Back in 2010, a veteran journo who’d seen ’em all, told me he hadn’t seen such popular enthusiasm for a campaign (he was referring to the Aquino campaign) since the Magsaysay campaign in 1953. Now a commentary by Criselda Yabes, Leni Robredo’s Pink Revolution, in Asia Sentinel, says that from her point of view, there hasn’t been enthusiasm in a campaign like Robredo’s since 1986:

There is an unusual festive revolution unfolding in the Philippine campaign for the presidential election that will take place next week. Since election fever started to rise in early February, it has become a striking parallel to the 1986 people-power revolt that wound up bloodlessly toppling a dictator. This time around, supporters of Vice President Leni Robredo in a dogged fight to stop the same late dictator’s son Ferdinand Marcos Jr from the possibility of winning.

It is the same buoyant energy of peaceful gatherings, but a situation that has turned upside down. Thirty-six years after a revolution brought freedom back, the elections are now becoming a last call for Filipinos to save democracy…

Many have said we had the 1986 revolution miraculously easy when we massed on the capital’s main avenue as if it was a picnic. The spirit of those days came rushing back in the atmosphere in Robredo’s campaign with as much anxiety and excitement to the nail-biting uncertainty of the voting’s outcome on May 9.

Our generation has known no other kind of revolution.

Some weeks ago came an intersting op-ed by Joey Salgado, The race to May 9: Can Robredo do a Binay? which gives an interesting account of the Binay vice-presidential campaign in 2010. A related reading from 2013 is in two parts, Anatomy Of A Campaign (Part I) and Anatomy Of A Campaign (Part II).

Both can be read as classic accounts of the last of the traditional campaigns, since the system changed with the Duterte campaign in 2016. For his part, Edmund Tayao in Stripped naked: The return of old politics, reflects on the circumstances that have led to the current campaign and its possible outcomes. I strongly disagree. For my part, I’d like to put forward three presentations I made in recent months (not in chronological order):

1. In, The Rise and Fall of our Fifth Republic I presented what is turining out to be the first, rough draft, of my thoughts on where and how, I believe, the the present Fifth Republic functionally came to an end. This is most closely related as a kind of counterpoint to Tayao’s arguments, though I didn’t know he’d be making them.

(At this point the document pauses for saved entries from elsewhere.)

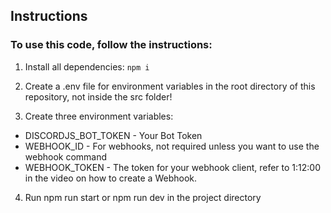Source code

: ## Instructions
### To use this code, follow the instructions:

1. Install all dependencies:
 `npm i`

  

2. Create a .env file for environment variables in the root directory of this repository, not inside the src folder!

3. Create three environment variables:

  * DISCORDJS_BOT_TOKEN - Your Bot Token
  * WEBHOOK_ID - For webhooks, not required unless you want to use the webhook command
  * WEBHOOK_TOKEN - The token for your webhook client, refer to 1:12:00 in the video on how to create a Webhook.
4. Run npm run start or npm run dev in the project directory
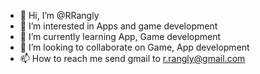 - 👋 Hi, I’m @RRangly
- 👀 I’m interested in Apps and game development
- 🌱 I’m currently learning App, Game development
- 💞️ I’m looking to collaborate on Game, App development
- 📫 How to reach me send gmail to r.rangly@gmail.com

<!---
RRangly/RRangly is a ✨ special ✨ repository because its `README.md` (this file) appears on your GitHub profile.
You can click the Preview link to take a look at your changes.
--->
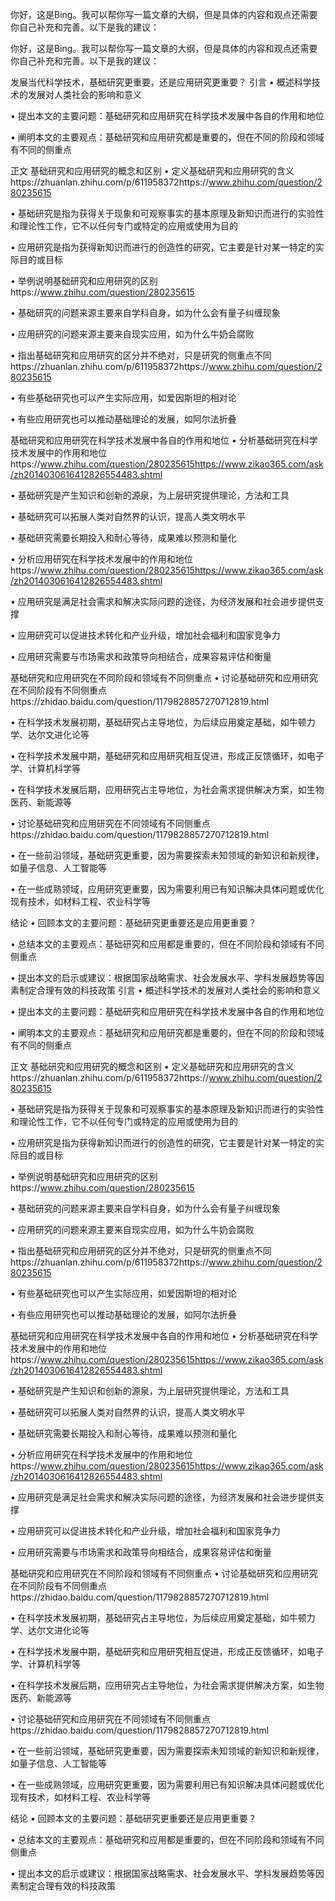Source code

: 你好，这是Bing。我可以帮你写一篇文章的大纲，但是具体的内容和观点还需要你自己补充和完善。以下是我的建议：

你好，这是Bing。我可以帮你写一篇文章的大纲，但是具体的内容和观点还需要你自己补充和完善。以下是我的建议：

发展当代科学技术，基础研究更重要，还是应用研究更重要？
引言
•  概述科学技术的发展对人类社会的影响和意义

•  提出本文的主要问题：基础研究和应用研究在科学技术发展中各自的作用和地位

•  阐明本文的主要观点：基础研究和应用研究都是重要的，但在不同的阶段和领域有不同的侧重点

正文
基础研究和应用研究的概念和区别
•  定义基础研究和应用研究的含义https://zhuanlan.zhihu.com/p/611958372https://www.zhihu.com/question/280235615

•  基础研究是指为获得关于现象和可观察事实的基本原理及新知识而进行的实验性和理论性工作，它不以任何专门或特定的应用或使用为目的

•  应用研究是指为获得新知识而进行的创造性的研究，它主要是针对某一特定的实际目的或目标

•  举例说明基础研究和应用研究的区别https://www.zhihu.com/question/280235615

•  基础研究的问题来源主要来自学科自身，如为什么会有量子纠缠现象

•  应用研究的问题来源主要来自现实应用，如为什么牛奶会腐败

•  指出基础研究和应用研究的区分并不绝对，只是研究的侧重点不同https://zhuanlan.zhihu.com/p/611958372https://www.zhihu.com/question/280235615

•  有些基础研究也可以产生实际应用，如爱因斯坦的相对论

•  有些应用研究也可以推动基础理论的发展，如阿尔法折叠

基础研究和应用研究在科学技术发展中各自的作用和地位
•  分析基础研究在科学技术发展中的作用和地位https://www.zhihu.com/question/280235615https://www.zikao365.com/ask/zh2014030616412826554483.shtml

•  基础研究是产生知识和创新的源泉，为上层研究提供理论，方法和工具

•  基础研究可以拓展人类对自然界的认识，提高人类文明水平

•  基础研究需要长期投入和耐心等待，成果难以预测和量化

•  分析应用研究在科学技术发展中的作用和地位https://www.zhihu.com/question/280235615https://www.zikao365.com/ask/zh2014030616412826554483.shtml

•  应用研究是满足社会需求和解决实际问题的途径，为经济发展和社会进步提供支撑

•  应用研究可以促进技术转化和产业升级，增加社会福利和国家竞争力

•  应用研究需要与市场需求和政策导向相结合，成果容易评估和衡量

基础研究和应用研究在不同阶段和领域有不同侧重点
•  讨论基础研究和应用研究在不同阶段有不同侧重点https://zhidao.baidu.com/question/1179828857270712819.html

•  在科学技术发展初期，基础研究占主导地位，为后续应用奠定基础，如牛顿力学、达尔文进化论等

•  在科学技术发展中期，基础研究和应用研究相互促进，形成正反馈循环，如电子学、计算机科学等

•  在科学技术发展后期，应用研究占主导地位，为社会需求提供解决方案，如生物医药、新能源等

•  讨论基础研究和应用研究在不同领域有不同侧重点https://zhidao.baidu.com/question/1179828857270712819.html

•  在一些前沿领域，基础研究更重要，因为需要探索未知领域的新知识和新规律，如量子信息、人工智能等

•  在一些成熟领域，应用研究更重要，因为需要利用已有知识解决具体问题或优化现有技术，如材料工程、农业科学等

结论
•  回顾本文的主要问题：基础研究更重要还是应用更重要？

•  总结本文的主要观点：基础研究和应用都是重要的，但在不同阶段和领域有不同侧重点

•  提出本文的启示或建议：根据国家战略需求、社会发展水平、学科发展趋势等因素制定合理有效的科技政策
引言
•  概述科学技术的发展对人类社会的影响和意义

•  提出本文的主要问题：基础研究和应用研究在科学技术发展中各自的作用和地位

•  阐明本文的主要观点：基础研究和应用研究都是重要的，但在不同的阶段和领域有不同的侧重点

正文
基础研究和应用研究的概念和区别
•  定义基础研究和应用研究的含义https://zhuanlan.zhihu.com/p/611958372https://www.zhihu.com/question/280235615

•  基础研究是指为获得关于现象和可观察事实的基本原理及新知识而进行的实验性和理论性工作，它不以任何专门或特定的应用或使用为目的

•  应用研究是指为获得新知识而进行的创造性的研究，它主要是针对某一特定的实际目的或目标

•  举例说明基础研究和应用研究的区别https://www.zhihu.com/question/280235615

•  基础研究的问题来源主要来自学科自身，如为什么会有量子纠缠现象

•  应用研究的问题来源主要来自现实应用，如为什么牛奶会腐败

•  指出基础研究和应用研究的区分并不绝对，只是研究的侧重点不同https://zhuanlan.zhihu.com/p/611958372https://www.zhihu.com/question/280235615

•  有些基础研究也可以产生实际应用，如爱因斯坦的相对论

•  有些应用研究也可以推动基础理论的发展，如阿尔法折叠

基础研究和应用研究在科学技术发展中各自的作用和地位
•  分析基础研究在科学技术发展中的作用和地位https://www.zhihu.com/question/280235615https://www.zikao365.com/ask/zh2014030616412826554483.shtml

•  基础研究是产生知识和创新的源泉，为上层研究提供理论，方法和工具

•  基础研究可以拓展人类对自然界的认识，提高人类文明水平

•  基础研究需要长期投入和耐心等待，成果难以预测和量化

•  分析应用研究在科学技术发展中的作用和地位https://www.zhihu.com/question/280235615https://www.zikao365.com/ask/zh2014030616412826554483.shtml

•  应用研究是满足社会需求和解决实际问题的途径，为经济发展和社会进步提供支撑

•  应用研究可以促进技术转化和产业升级，增加社会福利和国家竞争力

•  应用研究需要与市场需求和政策导向相结合，成果容易评估和衡量

基础研究和应用研究在不同阶段和领域有不同侧重点
•  讨论基础研究和应用研究在不同阶段有不同侧重点https://zhidao.baidu.com/question/1179828857270712819.html

•  在科学技术发展初期，基础研究占主导地位，为后续应用奠定基础，如牛顿力学、达尔文进化论等

•  在科学技术发展中期，基础研究和应用研究相互促进，形成正反馈循环，如电子学、计算机科学等

•  在科学技术发展后期，应用研究占主导地位，为社会需求提供解决方案，如生物医药、新能源等

•  讨论基础研究和应用研究在不同领域有不同侧重点https://zhidao.baidu.com/question/1179828857270712819.html

•  在一些前沿领域，基础研究更重要，因为需要探索未知领域的新知识和新规律，如量子信息、人工智能等

•  在一些成熟领域，应用研究更重要，因为需要利用已有知识解决具体问题或优化现有技术，如材料工程、农业科学等

结论
•  回顾本文的主要问题：基础研究更重要还是应用更重要？

•  总结本文的主要观点：基础研究和应用都是重要的，但在不同阶段和领域有不同侧重点

•  提出本文的启示或建议：根据国家战略需求、社会发展水平、学科发展趋势等因素制定合理有效的科技政策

2. A double feature: in Perspectives on the Presidency: Leadership Lessons for No. 17   (where I was one of four speakers) and The Presidency 3×3 I shared some thoughts on the presidency over time.

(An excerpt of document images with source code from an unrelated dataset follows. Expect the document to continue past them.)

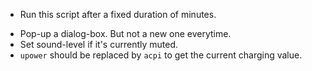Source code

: * Run this script after a fixed duration of minutes.
- Pop-up a dialog-box. But not a new one everytime.
- Set sound-level if it's currently muted.
- `upower` should be replaced by `acpi` to get the current charging value.
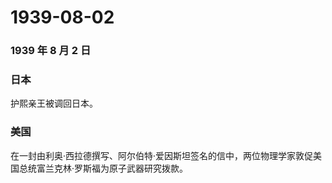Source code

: # 1939-08-02

### 1939 年 8 月 2 日

### 日本

护熙亲王被调回日本。

### 美国

在一封由利奥·西拉德撰写、阿尔伯特·爱因斯坦签名的信中，两位物理学家敦促美国总统富兰克林·罗斯福为原子武器研究拨款。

3. In in What will be the role of the media in the upcoming 2022 elections? I tried to answer that question, by exploring what the media is not, and why.

4. Finally, in From FM to BBM I compared and contrasted the image-making of Ferdinand Senior and Junior.

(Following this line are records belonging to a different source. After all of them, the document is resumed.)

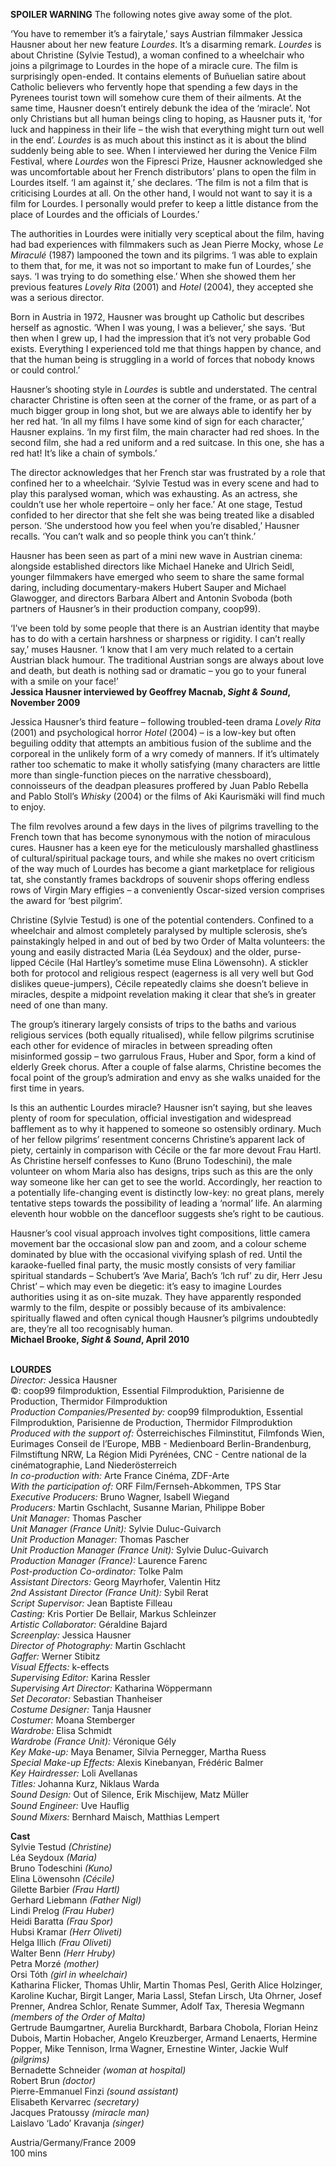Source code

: 

**SPOILER WARNING** The following notes give away some of the plot.

‘You have to remember it’s a fairytale,’ says Austrian filmmaker Jessica Hausner about her new feature _Lourdes_. It’s a disarming remark. _Lourdes_ is about Christine (Sylvie Testud), a woman confined to a wheelchair who joins a pilgrimage to Lourdes in the hope of a miracle cure. The film is surprisingly open-ended. It contains elements of Buñuelian satire about Catholic believers who fervently hope that spending a few days in the Pyrenees tourist town will somehow cure them of their ailments. At the same time, Hausner doesn’t entirely debunk the idea of the ‘miracle’. Not only Christians but all human beings cling to hoping, as Hausner puts it, ‘for luck and happiness in their life – the wish that everything might turn out well in the end’. _Lourdes_ is as much about this instinct as it is about the blind suddenly being able to see. When I interviewed her during the Venice Film Festival, where _Lourdes_ won the Fipresci Prize, Hausner acknowledged she was uncomfortable about her French distributors’ plans to open the film in Lourdes itself. ‘I am against it,’ she declares. ‘The film is not a film that is criticising Lourdes at all. On the other hand, I would not want to say it is a film for Lourdes. I personally would prefer to keep a little distance from the place of Lourdes and the officials of Lourdes.’

The authorities in Lourdes were initially very sceptical about the film, having had bad experiences with filmmakers such as Jean Pierre Mocky, whose _Le Miraculé_ (1987) lampooned the town and its pilgrims. ‘I was able to explain to them that, for me, it was not so important to make fun of Lourdes,’ she says. ‘I was trying to do something else.’ When she showed them her previous features _Lovely Rita_ (2001) and _Hotel_ (2004), they accepted she was a serious director.

Born in Austria in 1972, Hausner was brought up Catholic but describes herself as agnostic. ‘When I was young, I was a believer,’ she says. ‘But then when I grew up, I had the impression that it’s not very probable God exists. Everything I experienced told me that things happen by chance, and that the human being is struggling in a world of forces that nobody knows or could control.’

Hausner’s shooting style in _Lourdes_ is subtle and understated. The central character Christine is often seen at the corner of the frame, or as part of a much bigger group in long shot, but we are always able to identify her by her red hat.  ‘In all my films I have some kind of sign for each character,’ Hausner explains.  ‘In my first film, the main character had red shoes. In the second film, she had a  red uniform and a red suitcase. In this one, she has a red hat! It’s like a chain  of symbols.’

The director acknowledges that her French star was frustrated by a role that confined her to a wheelchair. ‘Sylvie Testud was in every scene and had to play this paralysed woman, which was exhausting. As an actress, she couldn’t use her whole repertoire – only her face.’ At one stage, Testud confided to her director that she felt she was being treated like a disabled person. ‘She understood how you feel when you’re disabled,’ Hausner recalls. ‘You can’t walk and so people think you can’t think.’

Hausner has been seen as part of a mini new wave in Austrian cinema: alongside established directors like Michael Haneke and Ulrich Seidl, younger filmmakers have emerged who seem to share the same formal daring, including documentary-makers Hubert Sauper and Michael Glawogger, and directors Barbara Albert and Antonin Svoboda (both partners of Hausner’s in their production company, coop99).

‘I’ve been told by some people that there is an Austrian identity that maybe has to do with a certain harshness or sharpness or rigidity. I can’t really say,’ muses Hausner. ‘I know that I am very much related to a certain Austrian black humour. The traditional Austrian songs are always about love and death, but death is nothing sad or dramatic – you go to your funeral with a smile on your face!’  
**Jessica Hausner interviewed by Geoffrey Macnab, _Sight & Sound_, November 2009**

Jessica Hausner’s third feature – following troubled-teen drama _Lovely Rita_ (2001) and psychological horror _Hotel_ (2004) – is a low-key but often beguiling oddity that attempts an ambitious fusion of the sublime and the corporeal in the unlikely form of a wry comedy of manners. If it’s ultimately rather too schematic to make it wholly satisfying (many characters are little more than single-function pieces on the narrative chessboard), connoisseurs of the deadpan pleasures proffered by Juan Pablo Rebella and Pablo Stoll’s _Whisky_ (2004) or the films of Aki Kaurismäki will find much to enjoy.

The film revolves around a few days in the lives of pilgrims travelling to the French town that has become synonymous with the notion of miraculous cures. Hausner has a keen eye for the meticulously marshalled ghastliness of cultural/spiritual package tours, and while she makes no overt criticism of the way much of Lourdes has become a giant marketplace for religious tat, she constantly frames backdrops of souvenir shops offering endless rows of Virgin Mary effigies – a conveniently Oscar-sized version comprises the award for ‘best pilgrim’.

Christine (Sylvie Testud) is one of the potential contenders. Confined to a wheelchair and almost completely paralysed by multiple sclerosis, she’s painstakingly helped in and out of bed by two Order of Malta volunteers: the young and easily distracted Maria (Léa Seydoux) and the older, purse-lipped Cécile (Hal Hartley’s sometime muse Elina Löwensohn). A stickler both for protocol and religious respect (eagerness is all very well but God dislikes queue-jumpers), Cécile repeatedly claims she doesn’t believe in miracles, despite a midpoint revelation making it clear that she’s in greater need of one than many.

The group’s itinerary largely consists of trips to the baths and various religious services (both equally ritualised), while fellow pilgrims scrutinise each other for evidence of miracles in between spreading often misinformed gossip – two garrulous Fraus, Huber and Spor, form a kind of elderly Greek chorus. After a couple of false alarms, Christine becomes the focal point of the group’s admiration and envy as she walks unaided for the first time in years.

Is this an authentic Lourdes miracle? Hausner isn’t saying, but she leaves plenty of room for speculation, official investigation and widespread bafflement as to why it happened to someone so ostensibly ordinary. Much of her fellow pilgrims’ resentment concerns Christine’s apparent lack of piety, certainly in comparison with Cécile or the far more devout Frau Hartl. As Christine herself confesses to Kuno (Bruno Todeschini), the male volunteer on whom Maria also has designs, trips such as this are the only way someone like her can get to see the world. Accordingly, her reaction to a potentially life-changing event is distinctly low-key: no great plans, merely tentative steps towards the possibility of leading a ‘normal’ life. An alarming eleventh hour wobble on the dancefloor suggests she’s right to  be cautious.

Hausner’s cool visual approach involves tight compositions, little camera movement bar the occasional slow pan and zoom, and a colour scheme dominated by blue with the occasional vivifying splash of red. Until the karaoke-fuelled final party, the music mostly consists of very familiar spiritual standards – Schubert’s ‘Ave Maria’, Bach’s ‘Ich ruf’ zu dir, Herr Jesu Christ’ – which may even be diegetic: it’s easy to imagine Lourdes authorities using it as on-site muzak.  They have apparently responded warmly to the film, despite or possibly because of its ambivalence: spiritually flawed and often cynical though Hausner’s pilgrims undoubtedly are, they’re all too recognisably human.  
**Michael Brooke, _Sight & Sound_, April 2010**
<br><br>

**LOURDES**<br>
_Director:_ Jessica Hausner<br>
©: coop99 filmproduktion,  Essential Filmproduktion, Parisienne de Production, Thermidor Filmproduktion<br>
_Production Companies/Presented by:_  coop99 filmproduktion, Essential Filmproduktion, Parisienne de Production,  Thermidor Filmproduktion<br>
_Produced with the support of:_ Österreichisches Filminstitut, Filmfonds Wien, Eurimages Conseil de l’Europe, MBB - Medienboard Berlin-Brandenburg, Filmstiftung NRW, La Région Midi Pyrénées, CNC - Centre national de la cinématographie, Land Niederösterreich<br>
_In co-production with:_  Arte France Cinéma, ZDF-Arte<br>
_With the participation of:_  ORF Film/Fernseh-Abkommen, TPS Star<br>
_Executive Producers:_ Bruno Wagner,  Isabell Wiegand<br>
_Producers:_ Martin Gschlacht,  Susanne Marian, Philippe Bober<br>
_Unit Manager:_ Thomas Pascher<br>
_Unit Manager (France Unit):_ Sylvie Duluc-Guivarch<br>
_Unit Production Manager:_ Thomas Pascher<br>
_Unit Production Manager (France Unit):_ Sylvie Duluc-Guivarch<br>
_Production Manager (France):_ Laurence Farenc<br>
_Post-production Co-ordinator:_ Tolke Palm<br>
_Assistant Directors:_ Georg Mayrhofer, Valentin Hitz<br>
_2nd Assistant Director (France Unit):_ Sybil Rerat<br>
_Script Supervisor:_ Jean Baptiste Filleau<br>
_Casting:_ Kris Portier De Bellair, Markus Schleinzer<br>
_Artistic Collaborator:_ Géraldine Bajard<br>
_Screenplay:_ Jessica Hausner<br>
_Director of Photography:_ Martin Gschlacht<br>
_Gaffer:_ Werner Stibitz<br>
_Visual Effects:_ k-effects<br>
_Supervising Editor:_ Karina Ressler<br>
_Supervising Art Director:_ Katharina Wöppermann<br>
_Set Decorator:_ Sebastian Thanheiser<br>
_Costume Designer:_ Tanja Hausner<br>
_Costumer:_ Moana Stemberger<br>
_Wardrobe:_ Elisa Schmidt<br>
_Wardrobe (France Unit):_ Véronique Gély<br>
_Key Make-up:_ Maya Benamer, Silvia Pernegger, Martha Ruess<br>
_Special Make-up Effects:_ Alexis Kinebanyan, Frédéric Balmer<br>
_Key Hairdresser:_ Loli Avellanas<br>
_Titles:_ Johanna Kurz, Niklaus Warda<br>
_Sound Design:_ Out of Silence,  Erik Mischijew, Matz Müller<br>
_Sound Engineer:_ Uve Hauﬂig<br>
_Sound Mixers:_ Bernhard Maisch, Matthias Lempert<br>

**Cast**<br>
Sylvie Testud _(Christine)_<br>
Léa Seydoux _(Maria)_<br>
Bruno Todeschini _(Kuno)_<br>
Elina Löwensohn _(Cécile)_<br>
Gilette Barbier _(Frau Hartl)_<br>
Gerhard Liebmann _(Father Nigl)_<br>
Lindi Prelog _(Frau Huber)_<br>
Heidi Baratta _(Frau Spor)_<br>
Hubsi Kramar _(Herr Oliveti)_<br>
Helga Illich _(Frau Oliveti)_<br>
Walter Benn _(Herr Hruby)_<br>
Petra Morzé _(mother)_<br>
Orsi Tóth _(girl in wheelchair)_<br>
Katharina Flicker, Thomas Uhlir, Martin Thomas Pesl, Gerith Alice Holzinger, Karoline Kuchar, Birgit Langer, Maria Lassl, Stefan Lirsch, Uta Ohrner, Josef Prenner, Andrea Schlor, Renate Summer, Adolf Tax, Theresia Wegmann  
_(members of the Order of Malta)_<br>
Gertrude Baumgartner, Aurelia Burckhardt, Barbara Chobola, Florian Heinz Dubois, Martin Hobacher, Angelo Kreuzberger, Armand Lenaerts, Hermine Popper, Mike Tennison, Irma Wagner, Ernestine Winter, Jackie Wulf _(pilgrims)_<br>
Bernadette Schneider _(woman at hospital)_<br>
Robert Brun _(doctor)_<br>
Pierre-Emmanuel Finzi _(sound assistant)_<br>
Elisabeth Kervarrec _(secretary)_<br>
Jacques Pratoussy _(miracle man)_<br>
Laislavo ‘Lado’ Kravanja _(singer)_<br>

Austria/Germany/France 2009<br>
100 mins<br>
<br>

<!--stackedit_data:
eyJoaXN0b3J5IjpbLTE5OTY4OTIyMzldfQ==
-->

Related, I guess, to this last point, a case (not the case) for the Marcos campaign was made by Rigoberto Tiglao on April 22 and April 25, in his column. A despondent look some time back can be found in Angela Stuart Santiago.

In my column, The Long View: Hidden campaign lessons I mentioned that a prudent newsroom might be prepping two stories as we speak: one arguing that this contest has really been no contest, at least since the Marcos-Duterte Coalition was formed, judging from the surveys.

My column presents my contention that up to the point that a Marcos-Duterte Coalition was brokered by Gloria Macapagal-Arroyo, Marcos had been unable to break through a kind of electoral glass ceiling, as shown by the national percentages his mother, himself, and his sister, achieved from 1992 to 2019.

Aggregated surveys as of May 2, 2022

The other story is that the surveys are off, and that Google, with infinitely more data points and being real-time, is a better predictor of outcomes.

Here are two ways of looking at this:

In his blog, Roger Do sticks his neck out. See A Pompous Ass Calls the Election:

Let me save you time. I, on behalf of AutoPolitic, am projecting the winner in the 2022 Philippines presidential election to be Leni Robredo by at least 4% of the total votes.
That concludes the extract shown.